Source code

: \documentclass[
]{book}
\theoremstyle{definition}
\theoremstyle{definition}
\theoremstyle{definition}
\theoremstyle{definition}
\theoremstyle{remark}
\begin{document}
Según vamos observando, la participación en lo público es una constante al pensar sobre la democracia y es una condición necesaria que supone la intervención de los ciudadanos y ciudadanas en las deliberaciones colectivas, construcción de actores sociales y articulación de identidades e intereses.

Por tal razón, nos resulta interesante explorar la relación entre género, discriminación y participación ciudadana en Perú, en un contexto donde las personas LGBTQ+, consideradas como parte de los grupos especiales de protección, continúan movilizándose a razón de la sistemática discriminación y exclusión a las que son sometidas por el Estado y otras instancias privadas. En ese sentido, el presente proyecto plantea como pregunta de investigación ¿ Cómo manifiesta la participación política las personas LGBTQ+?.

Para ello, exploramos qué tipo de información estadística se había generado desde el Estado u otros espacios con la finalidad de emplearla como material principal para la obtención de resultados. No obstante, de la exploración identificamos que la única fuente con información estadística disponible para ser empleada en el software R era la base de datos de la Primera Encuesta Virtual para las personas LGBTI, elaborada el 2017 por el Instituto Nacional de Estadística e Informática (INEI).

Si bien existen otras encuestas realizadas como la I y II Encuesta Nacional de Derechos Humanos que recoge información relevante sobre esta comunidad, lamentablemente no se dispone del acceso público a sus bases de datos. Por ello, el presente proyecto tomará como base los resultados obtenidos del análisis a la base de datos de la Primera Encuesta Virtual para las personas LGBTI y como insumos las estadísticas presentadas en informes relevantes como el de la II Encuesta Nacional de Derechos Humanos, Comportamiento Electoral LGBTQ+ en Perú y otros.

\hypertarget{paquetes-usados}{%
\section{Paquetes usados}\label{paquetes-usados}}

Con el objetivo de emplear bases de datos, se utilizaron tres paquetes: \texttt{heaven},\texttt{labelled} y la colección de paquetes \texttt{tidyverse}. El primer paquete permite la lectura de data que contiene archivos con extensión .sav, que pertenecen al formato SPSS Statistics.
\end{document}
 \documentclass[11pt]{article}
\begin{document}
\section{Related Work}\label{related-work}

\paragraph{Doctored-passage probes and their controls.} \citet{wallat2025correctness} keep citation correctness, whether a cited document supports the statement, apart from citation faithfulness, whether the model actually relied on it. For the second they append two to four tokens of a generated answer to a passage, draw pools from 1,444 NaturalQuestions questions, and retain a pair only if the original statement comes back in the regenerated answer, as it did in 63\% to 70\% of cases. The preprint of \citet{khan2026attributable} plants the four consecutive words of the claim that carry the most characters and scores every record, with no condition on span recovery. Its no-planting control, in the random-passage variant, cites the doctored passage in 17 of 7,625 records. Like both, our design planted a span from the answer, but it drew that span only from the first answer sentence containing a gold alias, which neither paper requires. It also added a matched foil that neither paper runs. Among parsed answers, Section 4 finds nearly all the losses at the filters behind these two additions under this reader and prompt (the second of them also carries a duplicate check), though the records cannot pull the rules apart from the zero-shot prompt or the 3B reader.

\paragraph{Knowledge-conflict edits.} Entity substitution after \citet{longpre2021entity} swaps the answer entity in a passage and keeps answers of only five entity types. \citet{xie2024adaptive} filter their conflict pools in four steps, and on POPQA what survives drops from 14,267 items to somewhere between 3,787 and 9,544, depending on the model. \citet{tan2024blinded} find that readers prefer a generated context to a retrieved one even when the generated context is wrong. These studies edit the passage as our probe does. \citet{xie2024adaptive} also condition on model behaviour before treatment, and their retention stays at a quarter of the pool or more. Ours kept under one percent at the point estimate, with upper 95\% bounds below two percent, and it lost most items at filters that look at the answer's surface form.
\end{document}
::::::
■ **Try it**: Every line of the material that holds the word "participación" must be found and copied.

■ **Task solution**:
Según vamos observando, la participación en lo público es una constante al pensar sobre la democracia y es una condición necesaria que supone la intervención de los ciudadanos y ciudadanas en las deliberaciones colectivas, construcción de actores sociales y articulación de identidades e intereses.
Por tal razón, nos resulta interesante explorar la relación entre género, discriminación y participación ciudadana en Perú, en un contexto donde las personas LGBTQ+, consideradas como parte de los grupos especiales de protección, continúan movilizándose a razón de la sistemática discriminación y exclusión a las que son sometidas por el Estado y otras instancias privadas. En ese sentido, el presente proyecto plantea como pregunta de investigación ¿ Cómo manifiesta la participación política las personas LGBTQ+?.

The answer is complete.